*** Opening DATA FOR THE TASK ***

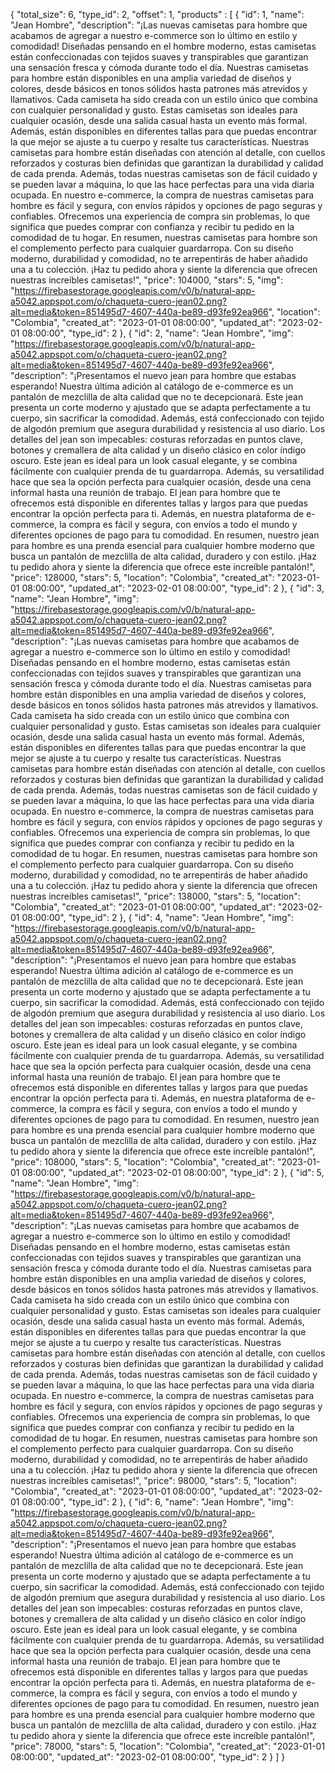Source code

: {
  "total_size": 6,
  "type_id": 2,
  "offset": 1,
  "products" : [
    {
      "id": 1,
      "name": "Jean Hombre",
      "description": "¡Las nuevas camisetas para hombre que acabamos de agregar a nuestro e-commerce son lo último en estilo y comodidad! Diseñadas pensando en el hombre moderno, estas camisetas están confeccionadas con tejidos suaves y transpirables que garantizan una sensación fresca y cómoda durante todo el día. Nuestras camisetas para hombre están disponibles en una amplia variedad de diseños y colores, desde básicos en tonos sólidos hasta patrones más atrevidos y llamativos. Cada camiseta ha sido creada con un estilo único que combina con cualquier personalidad y gusto. Estas camisetas son ideales para cualquier ocasión, desde una salida casual hasta un evento más formal. Además, están disponibles en diferentes tallas para que puedas encontrar la que mejor se ajuste a tu cuerpo y resalte tus características. Nuestras camisetas para hombre están diseñadas con atención al detalle, con cuellos reforzados y costuras bien definidas que garantizan la durabilidad y calidad de cada prenda. Además, todas nuestras camisetas son de fácil cuidado y se pueden lavar a máquina, lo que las hace perfectas para una vida diaria ocupada. En nuestro e-commerce, la compra de nuestras camisetas para hombre es fácil y segura, con envíos rápidos y opciones de pago seguras y confiables. Ofrecemos una experiencia de compra sin problemas, lo que significa que puedes comprar con confianza y recibir tu pedido en la comodidad de tu hogar. En resumen, nuestras camisetas para hombre son el complemento perfecto para cualquier guardarropa. Con su diseño moderno, durabilidad y comodidad, no te arrepentirás de haber añadido una a tu colección. ¡Haz tu pedido ahora y siente la diferencia que ofrecen nuestras increíbles camisetas!",
      "price": 104000,
      "stars": 5,
      "img": "https://firebasestorage.googleapis.com/v0/b/natural-app-a5042.appspot.com/o/chaqueta-cuero-jean02.png?alt=media&token=851495d7-4607-440a-be89-d93fe92ea966",
      "location": "Colombia",
      "created_at": "2023-01-01 08:00:00",
      "updated_at": "2023-02-01 08:00:00",
      "type_id": 2
    },
    {
      "id": 2,
      "name": "Jean Hombre",
      "img": "https://firebasestorage.googleapis.com/v0/b/natural-app-a5042.appspot.com/o/chaqueta-cuero-jean02.png?alt=media&token=851495d7-4607-440a-be89-d93fe92ea966",
      "description": "¡Presentamos el nuevo jean para hombre que estabas esperando! Nuestra última adición al catálogo de e-commerce es un pantalón de mezclilla de alta calidad que no te decepcionará. Este jean presenta un corte moderno y ajustado que se adapta perfectamente a tu cuerpo, sin sacrificar la comodidad. Además, está confeccionado con tejido de algodón premium que asegura durabilidad y resistencia al uso diario. Los detalles del jean son impecables: costuras reforzadas en puntos clave, botones y cremallera de alta calidad y un diseño clásico en color índigo oscuro. Este jean es ideal para un look casual elegante, y se combina fácilmente con cualquier prenda de tu guardarropa. Además, su versatilidad hace que sea la opción perfecta para cualquier ocasión, desde una cena informal hasta una reunión de trabajo. El jean para hombre que te ofrecemos está disponible en diferentes tallas y largos para que puedas encontrar la opción perfecta para ti. Además, en nuestra plataforma de e-commerce, la compra es fácil y segura, con envíos a todo el mundo y diferentes opciones de pago para tu comodidad. En resumen, nuestro jean para hombre es una prenda esencial para cualquier hombre moderno que busca un pantalón de mezclilla de alta calidad, duradero y con estilo. ¡Haz tu pedido ahora y siente la diferencia que ofrece este increíble pantalón!",
      "price": 128000,
      "stars": 5,
      "location": "Colombia",
      "created_at": "2023-01-01 08:00:00",
      "updated_at": "2023-02-01 08:00:00",
      "type_id": 2
    },
    {
      "id": 3,
      "name": "Jean Hombre",
      "img": "https://firebasestorage.googleapis.com/v0/b/natural-app-a5042.appspot.com/o/chaqueta-cuero-jean02.png?alt=media&token=851495d7-4607-440a-be89-d93fe92ea966",
      "description": "¡Las nuevas camisetas para hombre que acabamos de agregar a nuestro e-commerce son lo último en estilo y comodidad! Diseñadas pensando en el hombre moderno, estas camisetas están confeccionadas con tejidos suaves y transpirables que garantizan una sensación fresca y cómoda durante todo el día. Nuestras camisetas para hombre están disponibles en una amplia variedad de diseños y colores, desde básicos en tonos sólidos hasta patrones más atrevidos y llamativos. Cada camiseta ha sido creada con un estilo único que combina con cualquier personalidad y gusto. Estas camisetas son ideales para cualquier ocasión, desde una salida casual hasta un evento más formal. Además, están disponibles en diferentes tallas para que puedas encontrar la que mejor se ajuste a tu cuerpo y resalte tus características. Nuestras camisetas para hombre están diseñadas con atención al detalle, con cuellos reforzados y costuras bien definidas que garantizan la durabilidad y calidad de cada prenda. Además, todas nuestras camisetas son de fácil cuidado y se pueden lavar a máquina, lo que las hace perfectas para una vida diaria ocupada. En nuestro e-commerce, la compra de nuestras camisetas para hombre es fácil y segura, con envíos rápidos y opciones de pago seguras y confiables. Ofrecemos una experiencia de compra sin problemas, lo que significa que puedes comprar con confianza y recibir tu pedido en la comodidad de tu hogar. En resumen, nuestras camisetas para hombre son el complemento perfecto para cualquier guardarropa. Con su diseño moderno, durabilidad y comodidad, no te arrepentirás de haber añadido una a tu colección. ¡Haz tu pedido ahora y siente la diferencia que ofrecen nuestras increíbles camisetas!",
      "price": 138000,
      "stars": 5,
      "location": "Colombia",
      "created_at": "2023-01-01 08:00:00",
      "updated_at": "2023-02-01 08:00:00",
      "type_id": 2
    },
    {
      "id": 4,
      "name": "Jean Hombre",
      "img": "https://firebasestorage.googleapis.com/v0/b/natural-app-a5042.appspot.com/o/chaqueta-cuero-jean02.png?alt=media&token=851495d7-4607-440a-be89-d93fe92ea966",
      "description": "¡Presentamos el nuevo jean para hombre que estabas esperando! Nuestra última adición al catálogo de e-commerce es un pantalón de mezclilla de alta calidad que no te decepcionará. Este jean presenta un corte moderno y ajustado que se adapta perfectamente a tu cuerpo, sin sacrificar la comodidad. Además, está confeccionado con tejido de algodón premium que asegura durabilidad y resistencia al uso diario. Los detalles del jean son impecables: costuras reforzadas en puntos clave, botones y cremallera de alta calidad y un diseño clásico en color índigo oscuro. Este jean es ideal para un look casual elegante, y se combina fácilmente con cualquier prenda de tu guardarropa. Además, su versatilidad hace que sea la opción perfecta para cualquier ocasión, desde una cena informal hasta una reunión de trabajo. El jean para hombre que te ofrecemos está disponible en diferentes tallas y largos para que puedas encontrar la opción perfecta para ti. Además, en nuestra plataforma de e-commerce, la compra es fácil y segura, con envíos a todo el mundo y diferentes opciones de pago para tu comodidad. En resumen, nuestro jean para hombre es una prenda esencial para cualquier hombre moderno que busca un pantalón de mezclilla de alta calidad, duradero y con estilo. ¡Haz tu pedido ahora y siente la diferencia que ofrece este increíble pantalón!",
      "price": 108000,
      "stars": 5,
      "location": "Colombia",
      "created_at": "2023-01-01 08:00:00",
      "updated_at": "2023-02-01 08:00:00",
      "type_id": 2
    },
    {
      "id": 5,
      "name": "Jean Hombre",
      "img": "https://firebasestorage.googleapis.com/v0/b/natural-app-a5042.appspot.com/o/chaqueta-cuero-jean02.png?alt=media&token=851495d7-4607-440a-be89-d93fe92ea966",
      "description": "¡Las nuevas camisetas para hombre que acabamos de agregar a nuestro e-commerce son lo último en estilo y comodidad! Diseñadas pensando en el hombre moderno, estas camisetas están confeccionadas con tejidos suaves y transpirables que garantizan una sensación fresca y cómoda durante todo el día. Nuestras camisetas para hombre están disponibles en una amplia variedad de diseños y colores, desde básicos en tonos sólidos hasta patrones más atrevidos y llamativos. Cada camiseta ha sido creada con un estilo único que combina con cualquier personalidad y gusto. Estas camisetas son ideales para cualquier ocasión, desde una salida casual hasta un evento más formal. Además, están disponibles en diferentes tallas para que puedas encontrar la que mejor se ajuste a tu cuerpo y resalte tus características. Nuestras camisetas para hombre están diseñadas con atención al detalle, con cuellos reforzados y costuras bien definidas que garantizan la durabilidad y calidad de cada prenda. Además, todas nuestras camisetas son de fácil cuidado y se pueden lavar a máquina, lo que las hace perfectas para una vida diaria ocupada. En nuestro e-commerce, la compra de nuestras camisetas para hombre es fácil y segura, con envíos rápidos y opciones de pago seguras y confiables. Ofrecemos una experiencia de compra sin problemas, lo que significa que puedes comprar con confianza y recibir tu pedido en la comodidad de tu hogar. En resumen, nuestras camisetas para hombre son el complemento perfecto para cualquier guardarropa. Con su diseño moderno, durabilidad y comodidad, no te arrepentirás de haber añadido una a tu colección. ¡Haz tu pedido ahora y siente la diferencia que ofrecen nuestras increíbles camisetas!",
      "price": 98000,
      "stars": 5,
      "location": "Colombia",
      "created_at": "2023-01-01 08:00:00",
      "updated_at": "2023-02-01 08:00:00",
      "type_id": 2
    },
    {
      "id": 6,
      "name": "Jean Hombre",
      "img": "https://firebasestorage.googleapis.com/v0/b/natural-app-a5042.appspot.com/o/chaqueta-cuero-jean02.png?alt=media&token=851495d7-4607-440a-be89-d93fe92ea966",
      "description": "¡Presentamos el nuevo jean para hombre que estabas esperando! Nuestra última adición al catálogo de e-commerce es un pantalón de mezclilla de alta calidad que no te decepcionará. Este jean presenta un corte moderno y ajustado que se adapta perfectamente a tu cuerpo, sin sacrificar la comodidad. Además, está confeccionado con tejido de algodón premium que asegura durabilidad y resistencia al uso diario. Los detalles del jean son impecables: costuras reforzadas en puntos clave, botones y cremallera de alta calidad y un diseño clásico en color índigo oscuro. Este jean es ideal para un look casual elegante, y se combina fácilmente con cualquier prenda de tu guardarropa. Además, su versatilidad hace que sea la opción perfecta para cualquier ocasión, desde una cena informal hasta una reunión de trabajo. El jean para hombre que te ofrecemos está disponible en diferentes tallas y largos para que puedas encontrar la opción perfecta para ti. Además, en nuestra plataforma de e-commerce, la compra es fácil y segura, con envíos a todo el mundo y diferentes opciones de pago para tu comodidad. En resumen, nuestro jean para hombre es una prenda esencial para cualquier hombre moderno que busca un pantalón de mezclilla de alta calidad, duradero y con estilo. ¡Haz tu pedido ahora y siente la diferencia que ofrece este increíble pantalón!",
      "price": 78000,
      "stars": 5,
      "location": "Colombia",
      "created_at": "2023-01-01 08:00:00",
      "updated_at": "2023-02-01 08:00:00",
      "type_id": 2
    }
  ]
}
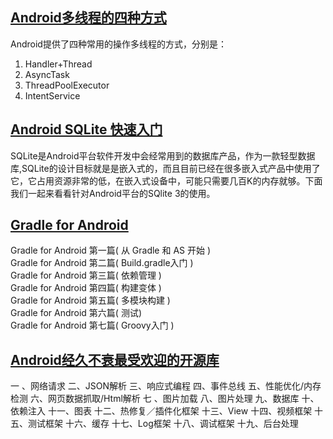## [Android多线程的四种方式](http://www.jianshu.com/p/2b634a7c49ec)
Android提供了四种常用的操作多线程的方式，分别是：
1. Handler+Thread
2. AsyncTask
3. ThreadPoolExecutor
4. IntentService

## [Android SQLite 快速入门](http://kb.cnblogs.com/page/83939/)
SQLite是Android平台软件开发中会经常用到的数据库产品，作为一款轻型数据库,SQLite的设计目标就是是嵌入式的，而且目前已经在很多嵌入式产品中使用了它，它占用资源非常的低，在嵌入式设备中，可能只需要几百K的内存就够。下面我们一起来看看针对Android平台的SQlite 3的使用。

## [Gradle for Android](https://segmentfault.com/a/1190000004229002)
Gradle for Android 第一篇( 从 Gradle 和 AS 开始 ) <br />
Gradle for Android 第二篇( Build.gradle入门 ) <br />
Gradle for Android 第三篇( 依赖管理 ) <br />
Gradle for Android 第四篇( 构建变体 ) <br />
Gradle for Android 第五篇( 多模块构建 ) <br />
Gradle for Android 第六篇( 测试) <br />
Gradle for Android 第七篇( Groovy入门 ) <br />

## [Android经久不衰最受欢迎的开源库](http://www.jianshu.com/p/fcfbda09b73a)
一 、网络请求
二、JSON解析
三、响应式编程
四、事件总线
五、性能优化/内存检测
六、网页数据抓取/Html解析
七 、图片加载
八、图片处理
九、数据库
十、依赖注入
十一、图表
十二、热修复／插件化框架
十三、View
十四、视频框架
十五、测试框架
十六、缓存
十七、Log框架
十八、调试框架
十九、后台处理


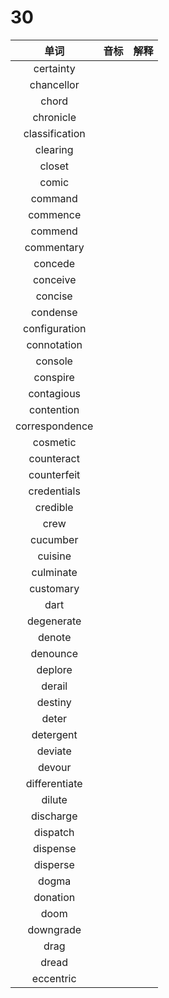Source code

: # 30

|      单词      | 音标 | 解释 |
| :------------: | :--: | :--: |
|   certainty    |      |      |
|   chancellor   |      |      |
|     chord      |      |      |
|   chronicle    |      |      |
| classification |      |      |
|    clearing    |      |      |
|     closet     |      |      |
|     comic      |      |      |
|    command     |      |      |
|    commence    |      |      |
|    commend     |      |      |
|   commentary   |      |      |
|    concede     |      |      |
|    conceive    |      |      |
|    concise     |      |      |
|    condense    |      |      |
| configuration  |      |      |
|  connotation   |      |      |
|    console     |      |      |
|    conspire    |      |      |
|   contagious   |      |      |
|   contention   |      |      |
| correspondence |      |      |
|    cosmetic    |      |      |
|   counteract   |      |      |
|  counterfeit   |      |      |
|  credentials   |      |      |
|    credible    |      |      |
|      crew      |      |      |
|    cucumber    |      |      |
|    cuisine     |      |      |
|   culminate    |      |      |
|   customary    |      |      |
|      dart      |      |      |
|   degenerate   |      |      |
|     denote     |      |      |
|    denounce    |      |      |
|    deplore     |      |      |
|     derail     |      |      |
|    destiny     |      |      |
|     deter      |      |      |
|   detergent    |      |      |
|    deviate     |      |      |
|     devour     |      |      |
| differentiate  |      |      |
|     dilute     |      |      |
|   discharge    |      |      |
|    dispatch    |      |      |
|    dispense    |      |      |
|    disperse    |      |      |
|     dogma      |      |      |
|    donation    |      |      |
|      doom      |      |      |
|   downgrade    |      |      |
|      drag      |      |      |
|     dread      |      |      |
|   eccentric    |      |      |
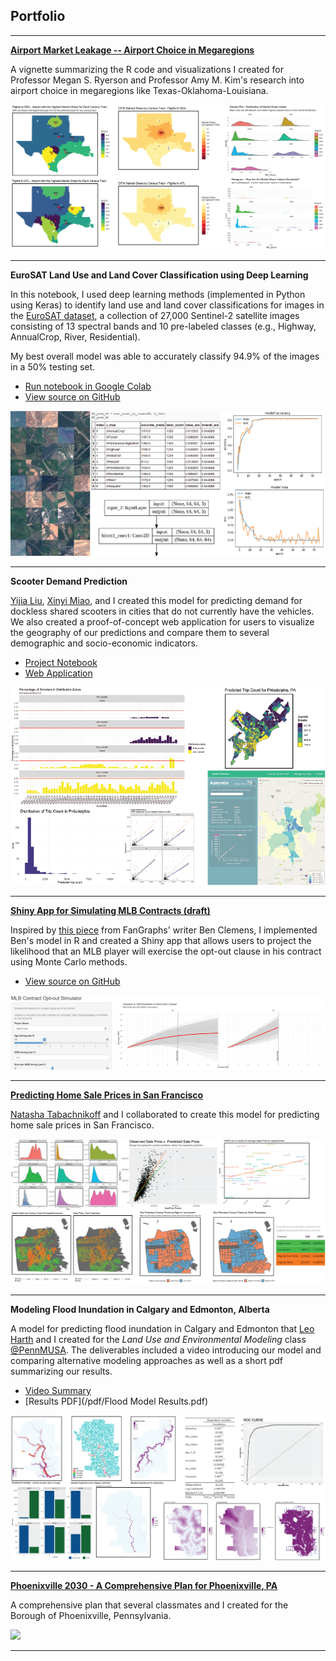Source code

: ## Portfolio

---

**[Airport Market Leakage -- Airport Choice in Megaregions](/html/Airport_Market_Leakage_Code_Library_and_Overview.html)**

A vignette summarizing the R code and visualizations I created for Professor Megan S. Ryerson and Professor Amy M. Kim's research into airport choice in megaregions like Texas-Oklahoma-Louisiana.

<img src="images/Airport Choice in Mega Regions thumbnail-01.png?raw=true"/>

---
**EuroSAT Land Use and Land Cover Classification using Deep Learning**

In this notebook, I used deep learning methods (implemented in Python using Keras) to identify land use and land cover classifications for images in the [EuroSAT dataset](https://github.com/phelber/eurosat "EuroSAT"), a collection of 27,000 Sentinel-2 satellite images consisting of 13 spectral bands and 10 pre-labeled classes (e.g., Highway, AnnualCrop, River, Residential).

My best overall model was able to accurately classify 94.9% of the images in a 50% testing set.

- [Run notebook in Google Colab](https://colab.research.google.com/github/e-chong/Remote-Sensing/blob/master/EuroSAT%20Land%20Cover%20Classification/EuroSAT%20Land%20Use%20and%20Land%20Cover%20Classification%20using%20Deep%20Learning.ipynb "Open in Colab")
- [View source on GitHub](https://github.com/e-chong/Remote-Sensing/blob/master/EuroSAT%20Land%20Cover%20Classification/EuroSAT%20Land%20Use%20and%20Land%20Cover%20Classification%20using%20Deep%20Learning.ipynb "GitHub Source")

<img src="images/EuroSAT thumbnail-01.png?raw=true"/>

---
**Scooter Demand Prediction**

[Yijia Liu](https://ophelialyj.github.io/ "Yijia Liu"), [Xinyi Miao](https://xinyimsumyee.github.io/ "Xinyi Miao"), and I created this model for predicting demand for dockless shared scooters in cities that do not currently have the vehicles. We also created a proof-of-concept web application for users to visualize the geography of our predictions and compare them to several demographic and socio-economic indicators.

- [Project Notebook](https://pennmusa.github.io/MUSA_801.io/project_14/index.html "Project Notebook")
- [Web Application](https://ophelialyj.github.io/MUSA_practicum_scooter/#!/ "Web Application")

<img src="images/Scooter Demand-01.png?raw=true"/>

---
**[Shiny App for Simulating MLB Contracts (draft)](https://e-chong.shinyapps.io/contract_opt-out_app/ "MLB Contract Opt-Out App")**

Inspired by [this piece](https://blogs.fangraphs.com/whats-an-opt-out-worth/ "What's an Opt Out Worth?") from FanGraphs' writer Ben Clemens, I implemented Ben's model in R and created a Shiny app that allows users to project the likelihood that an MLB player will exercise the opt-out clause in his contract using Monte Carlo methods.

- [View source on GitHub](https://github.com/e-chong/MLB-ContractOptOut-App/tree/master "GitHub Source")

<img src="images/opt-out app-01.png?raw=true"/>

---
**[Predicting Home Sale Prices in San Francisco](/html/Predicting_San_Francisco_Home_Sale_Prices.html)**

[Natasha Tabachnikoff](https://www.linkedin.com/in/natasha-tabachnikoff/ "Natasha Tabachnikoff") and I collaborated to create this model for predicting home sale prices in San Francisco.

<img src="images/San Francisco Housing Price Prediction-01.png?raw=true"/>

---
**Modeling Flood Inundation in Calgary and Edmonton, Alberta**

A model for predicting flood inundation in Calgary and Edmonton that [Leo Harth](https://www.linkedin.com/in/leonardo-harth/ "Leonardo Harth") and I created for the _Land Use and Environmental Modeling_ class [@PennMUSA](https://twitter.com/PennMUSA "PennMUSA"). The deliverables included a video introducing our model and comparing alternative modeling approaches as well as a short pdf summarizing our results.

- [Video Summary](https://www.youtube.com/watch?v=cpun8Q8eyC8&feature=youtu.be "Calgary / Edmonton Flood Inundation Modeling")
- [Results PDF](/pdf/Flood Model Results.pdf)

<img src="images/Flood Inundation Model-01.png?raw=true"/>

---
**[Phoenixville 2030 - A Comprehensive Plan for Phoenixville, PA](/pdf/Phoenixville.pdf)**

A comprehensive plan that several classmates and I created for the Borough of Phoenixville, Pennsylvania.

<img src="images/Phoenixville-01.png?raw=true"/>

---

*** Closing DATA FOR THE TASK ***

■ **YOUR OBJECTIVE**
Would you show all lines of the material above that contain the word "ophelialyj"?

■ **TASK SOLUTION**
[Yijia Liu](https://ophelialyj.github.io/ "Yijia Liu"), [Xinyi Miao](https://xinyimsumyee.github.io/ "Xinyi Miao"), and I created this model for predicting demand for dockless shared scooters in cities that do not currently have the vehicles. We also created a proof-of-concept web application for users to visualize the geography of our predictions and compare them to several demographic and socio-economic indicators.
- [Web Application](https://ophelialyj.github.io/MUSA_practicum_scooter/#!/ "Web Application")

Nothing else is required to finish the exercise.